• [TASK OBJECTIVE]:
Starting with the line that contains "The stable version" and stopping after the line that contains "assumed that mortality", copy the entries below exactly. Include nothing else.

━━ DATASET

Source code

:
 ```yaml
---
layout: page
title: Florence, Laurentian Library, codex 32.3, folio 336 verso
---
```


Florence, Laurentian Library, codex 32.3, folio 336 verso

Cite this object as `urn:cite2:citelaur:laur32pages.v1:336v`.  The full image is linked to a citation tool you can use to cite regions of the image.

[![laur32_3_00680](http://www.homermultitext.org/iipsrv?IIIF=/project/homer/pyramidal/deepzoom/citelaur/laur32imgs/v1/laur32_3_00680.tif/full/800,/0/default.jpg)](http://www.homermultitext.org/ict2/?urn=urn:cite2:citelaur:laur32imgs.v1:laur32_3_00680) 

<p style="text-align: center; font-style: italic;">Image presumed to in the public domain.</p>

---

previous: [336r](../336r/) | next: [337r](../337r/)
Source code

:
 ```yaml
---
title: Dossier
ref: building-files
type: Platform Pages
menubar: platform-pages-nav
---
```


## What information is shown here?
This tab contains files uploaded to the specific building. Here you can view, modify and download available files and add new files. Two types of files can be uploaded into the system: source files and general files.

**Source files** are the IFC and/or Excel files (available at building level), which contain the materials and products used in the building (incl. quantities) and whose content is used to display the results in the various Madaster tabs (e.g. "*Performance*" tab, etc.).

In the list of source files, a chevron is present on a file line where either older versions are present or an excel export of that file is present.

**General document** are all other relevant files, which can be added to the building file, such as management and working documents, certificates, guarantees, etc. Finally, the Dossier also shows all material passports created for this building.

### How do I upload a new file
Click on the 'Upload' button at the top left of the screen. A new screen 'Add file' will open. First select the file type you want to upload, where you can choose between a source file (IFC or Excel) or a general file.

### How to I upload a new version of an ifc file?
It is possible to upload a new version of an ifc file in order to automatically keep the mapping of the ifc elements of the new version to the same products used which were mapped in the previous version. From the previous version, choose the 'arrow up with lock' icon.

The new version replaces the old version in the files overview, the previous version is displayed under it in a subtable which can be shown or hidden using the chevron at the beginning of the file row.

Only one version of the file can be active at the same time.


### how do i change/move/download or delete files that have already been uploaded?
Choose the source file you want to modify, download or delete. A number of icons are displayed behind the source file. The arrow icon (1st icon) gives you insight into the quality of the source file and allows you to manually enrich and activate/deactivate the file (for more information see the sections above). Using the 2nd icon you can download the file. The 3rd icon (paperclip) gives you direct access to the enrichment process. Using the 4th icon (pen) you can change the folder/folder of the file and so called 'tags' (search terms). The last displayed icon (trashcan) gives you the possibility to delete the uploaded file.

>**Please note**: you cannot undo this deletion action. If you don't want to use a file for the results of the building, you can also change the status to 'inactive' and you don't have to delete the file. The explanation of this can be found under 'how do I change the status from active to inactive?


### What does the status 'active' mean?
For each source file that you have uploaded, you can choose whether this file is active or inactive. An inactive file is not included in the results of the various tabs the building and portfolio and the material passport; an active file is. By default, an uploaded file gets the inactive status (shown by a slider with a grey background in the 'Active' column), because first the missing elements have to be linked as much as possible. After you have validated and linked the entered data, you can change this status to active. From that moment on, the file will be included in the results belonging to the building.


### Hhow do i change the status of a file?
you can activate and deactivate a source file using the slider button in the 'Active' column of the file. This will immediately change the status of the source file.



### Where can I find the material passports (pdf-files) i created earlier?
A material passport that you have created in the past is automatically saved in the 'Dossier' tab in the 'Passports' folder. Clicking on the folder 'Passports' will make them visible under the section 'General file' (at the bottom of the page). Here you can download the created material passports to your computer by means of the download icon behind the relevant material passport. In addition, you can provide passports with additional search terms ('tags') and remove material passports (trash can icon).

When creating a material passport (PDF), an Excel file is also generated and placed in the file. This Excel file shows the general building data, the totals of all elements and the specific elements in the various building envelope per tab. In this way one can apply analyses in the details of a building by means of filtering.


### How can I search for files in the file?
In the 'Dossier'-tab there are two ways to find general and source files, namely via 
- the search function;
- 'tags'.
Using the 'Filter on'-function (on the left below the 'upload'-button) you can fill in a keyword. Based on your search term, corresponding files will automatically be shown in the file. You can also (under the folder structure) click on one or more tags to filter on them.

━━━━
━━ DATASET

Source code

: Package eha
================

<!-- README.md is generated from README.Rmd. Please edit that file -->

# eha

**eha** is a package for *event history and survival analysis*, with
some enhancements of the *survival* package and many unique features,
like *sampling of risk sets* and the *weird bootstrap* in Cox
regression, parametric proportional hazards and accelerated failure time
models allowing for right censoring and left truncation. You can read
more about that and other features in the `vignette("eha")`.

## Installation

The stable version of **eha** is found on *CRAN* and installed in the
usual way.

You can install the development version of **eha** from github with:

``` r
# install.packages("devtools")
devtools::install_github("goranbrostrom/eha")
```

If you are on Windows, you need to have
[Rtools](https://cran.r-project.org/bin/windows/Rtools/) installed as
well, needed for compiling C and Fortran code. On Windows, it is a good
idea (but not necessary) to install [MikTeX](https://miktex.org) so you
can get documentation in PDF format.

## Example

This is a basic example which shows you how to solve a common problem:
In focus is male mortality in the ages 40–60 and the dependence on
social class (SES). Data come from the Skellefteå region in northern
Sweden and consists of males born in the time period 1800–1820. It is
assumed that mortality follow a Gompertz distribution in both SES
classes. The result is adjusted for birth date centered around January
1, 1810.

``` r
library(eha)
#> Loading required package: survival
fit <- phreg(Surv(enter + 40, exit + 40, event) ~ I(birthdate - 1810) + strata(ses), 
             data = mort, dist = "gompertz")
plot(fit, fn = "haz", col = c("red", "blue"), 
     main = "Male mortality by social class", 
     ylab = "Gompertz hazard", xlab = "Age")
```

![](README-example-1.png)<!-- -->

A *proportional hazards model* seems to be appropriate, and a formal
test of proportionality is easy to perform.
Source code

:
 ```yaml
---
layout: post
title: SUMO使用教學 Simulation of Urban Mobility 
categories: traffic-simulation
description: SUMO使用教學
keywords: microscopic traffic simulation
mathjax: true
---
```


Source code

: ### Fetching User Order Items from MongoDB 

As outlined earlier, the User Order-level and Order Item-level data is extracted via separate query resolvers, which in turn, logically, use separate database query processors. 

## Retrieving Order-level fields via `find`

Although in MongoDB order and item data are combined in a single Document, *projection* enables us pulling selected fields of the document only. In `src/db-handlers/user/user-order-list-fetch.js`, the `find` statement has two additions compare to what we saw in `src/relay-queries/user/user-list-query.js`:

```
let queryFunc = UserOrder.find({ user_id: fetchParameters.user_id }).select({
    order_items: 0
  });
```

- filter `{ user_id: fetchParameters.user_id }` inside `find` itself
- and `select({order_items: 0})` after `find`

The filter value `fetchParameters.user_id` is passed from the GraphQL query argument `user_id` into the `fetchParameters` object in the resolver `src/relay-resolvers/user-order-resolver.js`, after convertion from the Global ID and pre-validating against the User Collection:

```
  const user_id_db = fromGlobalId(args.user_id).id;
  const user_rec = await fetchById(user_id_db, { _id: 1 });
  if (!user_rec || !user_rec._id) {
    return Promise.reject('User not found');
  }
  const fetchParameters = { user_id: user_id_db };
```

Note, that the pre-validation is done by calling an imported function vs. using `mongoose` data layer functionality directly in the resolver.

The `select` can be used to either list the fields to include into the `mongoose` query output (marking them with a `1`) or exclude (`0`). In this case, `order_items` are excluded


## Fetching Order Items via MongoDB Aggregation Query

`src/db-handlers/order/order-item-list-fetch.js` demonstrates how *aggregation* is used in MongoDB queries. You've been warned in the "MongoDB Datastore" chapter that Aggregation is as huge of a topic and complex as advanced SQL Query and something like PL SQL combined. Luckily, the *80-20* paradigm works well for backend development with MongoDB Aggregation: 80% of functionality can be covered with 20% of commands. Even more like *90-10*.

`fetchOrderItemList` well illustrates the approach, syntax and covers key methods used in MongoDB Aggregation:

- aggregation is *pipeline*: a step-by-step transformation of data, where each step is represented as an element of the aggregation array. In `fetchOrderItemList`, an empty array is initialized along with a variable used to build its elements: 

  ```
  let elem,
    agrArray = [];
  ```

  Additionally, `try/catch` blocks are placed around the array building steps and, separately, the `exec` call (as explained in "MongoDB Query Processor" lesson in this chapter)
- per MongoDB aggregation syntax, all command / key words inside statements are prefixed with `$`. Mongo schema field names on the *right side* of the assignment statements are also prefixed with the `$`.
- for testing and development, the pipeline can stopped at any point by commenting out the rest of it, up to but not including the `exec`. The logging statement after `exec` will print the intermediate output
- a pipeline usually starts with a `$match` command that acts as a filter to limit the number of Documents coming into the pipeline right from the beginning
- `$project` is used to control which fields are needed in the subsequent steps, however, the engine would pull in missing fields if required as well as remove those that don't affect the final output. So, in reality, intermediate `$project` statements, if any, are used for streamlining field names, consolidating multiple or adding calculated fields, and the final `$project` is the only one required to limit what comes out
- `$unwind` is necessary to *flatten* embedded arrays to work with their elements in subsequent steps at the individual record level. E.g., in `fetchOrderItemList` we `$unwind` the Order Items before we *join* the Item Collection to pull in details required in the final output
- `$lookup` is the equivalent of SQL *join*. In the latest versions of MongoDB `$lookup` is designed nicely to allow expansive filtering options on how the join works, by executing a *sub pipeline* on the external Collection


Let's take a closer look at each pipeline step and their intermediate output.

━━━━

• [EXERCISE RESULT]:
The stable version of **eha** is found on *CRAN* and installed in the
usual way.

You can install the development version of **eha** from github with:

``` r
# install.packages("devtools")
devtools::install_github("goranbrostrom/eha")
```

If you are on Windows, you need to have
[Rtools](https://cran.r-project.org/bin/windows/Rtools/) installed as
well, needed for compiling C and Fortran code. On Windows, it is a good
idea (but not necessary) to install [MikTeX](https://miktex.org) so you
can get documentation in PDF format.

## Example

This is a basic example which shows you how to solve a common problem:
In focus is male mortality in the ages 40–60 and the dependence on
social class (SES). Data come from the Skellefteå region in northern
Sweden and consists of males born in the time period 1800–1820. It is
assumed that mortality follow a Gompertz distribution in both SES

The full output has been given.